Mbour — Une nouvelle affaire de violences conjugales a été examinée par la justice à Mbour. Le tribunal d’instance a condamné le commerçant C. Diouf à six mois de prison assortis du sursis pour des violences commises sur son épouse, M. Ndiaye. Une décision qui intervient dans un contexte où les violences au sein des couples continuent de susciter une vive préoccupation au Sénégal.

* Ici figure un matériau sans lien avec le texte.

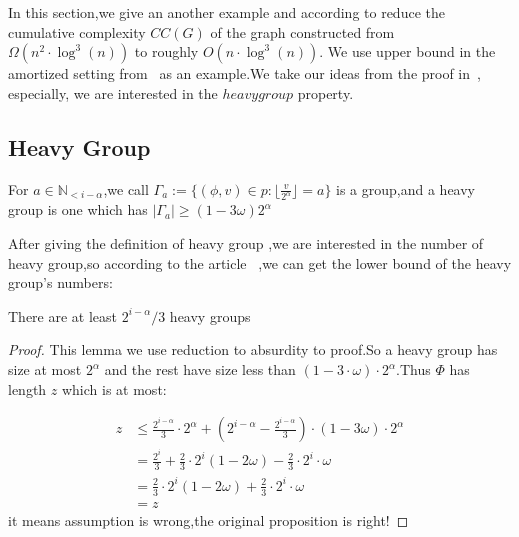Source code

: In this section,we give an another example and according to reduce the cumulative complexity $CC(G)$ of the graph constructed from $\Omega(n^2 \cdot \log^3(n))$ to roughly $O(n \cdot \log^3(n))$. We use upper bound in the amortized setting from ~\cite{alwen2015high}as an example.We take our ideas from the proof in~\cite{alwen2015high}, especially, we are interested in the $heavy group$ property.

\subsection{Heavy Group}
\begin{definition}\label{def::heavygroup}
  For $a\in \mathbb N_{<i-\alpha}$,we call $\Gamma_a :=\{(\phi,v)\in p:\lfloor \frac{v}{2^{\alpha}} \rfloor = a \}$ is a group,and a heavy group is one which has $|\Gamma_a|\ge(1-3\omega)2^{\alpha}$
\end{definition}

 After giving the definition of heavy group ,we are interested in the number of heavy group,so according to the article ~\cite{alwen2015high},we can get the lower bound of the heavy group's numbers:

\begin{lemma}\label{lemma::heavygroup}
  There are at least $2^{i-\alpha}/3$ heavy groups
\end{lemma}

\begin{proof}
  This lemma we use reduction to absurdity to proof.So a heavy group has size at most $2^{\alpha}$ and the rest have size less than $(1-3\cdot\omega)\cdot2^{\alpha}$.Thus $\Phi$ has length $z$ which is at most:

  \begin{equation}
  \begin{aligned}
    z&\le \frac{2^{i-\alpha}}{3}\cdot2^{\alpha}+(2^{i-\alpha}-\frac{2^{i-\alpha}}{3})\cdot(1-3\omega)\cdot2^{\alpha}\\
    &=\frac{2^i}{3}+\frac{2}{3}\cdot2^i(1-2\omega)-\frac{2}{3}\cdot2^i\cdot{\omega}\\
    &=\frac{2}{3}\cdot2^i(1-2\omega)+\frac{2}{3}\cdot2^i\cdot{\omega}\\
    &=z
  \end{aligned}
  \end{equation}
  it means assumption is wrong,the original proposition is right!
\end{proof}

Les faits, rapportés par L’Observateur, remontent à une soirée qui devait pourtant être consacrée à une cérémonie familiale. Selon les éléments présentés dans le dossier, M. Ndiaye avait obtenu de son époux l’autorisation de passer deux jours auprès des siens à l’occasion du mariage de sa nièce.
Mais alors que la cérémonie battait son plein, aux alentours de 22 heures, C. Diouf aurait brusquement changé d’avis. Il aurait exigé que son épouse rentre immédiatement au domicile conjugal. Face au refus de cette dernière de quitter la cérémonie, le commerçant se serait rendu sur place.
La situation aurait finalement nécessité l’intervention de proches, qui auraient accompagné le couple jusqu’au domicile.
C’est une fois de retour à la maison que la situation aurait pris une tournure particulièrement violente. Une dispute aurait éclaté entre les deux époux avant que C. Diouf ne s’empare d’une ceinture pour frapper son épouse.
D’après le récit de la victime, les coups auraient été particulièrement violents. Elle affirme avoir été battue avec une telle brutalité qu’elle s’est retrouvée avec le visage ensanglanté et plusieurs blessures sur le corps.
Alertés par la situation, des voisins lui auraient porté secours avant de l’évacuer vers une structure sanitaire.
Un certificat médical a par la suite fait état d’une incapacité temporaire de travail (ITT) de sept jours. Après avoir reçu les soins nécessaires, la victime a décidé de porter plainte contre son mari.
Devant les enquêteurs puis à la barre, les déclarations du commerçant auraient évolué. Selon L’Observateur, C. Diouf avait reconnu certains faits au cours de l’enquête préliminaire avant de contester les accusations lors de son procès.
Pour expliquer les blessures constatées sur son épouse, il aurait soutenu que cette dernière s’était accidentellement cognée contre un seau d’eau qui se trouvait dans la salle de bain.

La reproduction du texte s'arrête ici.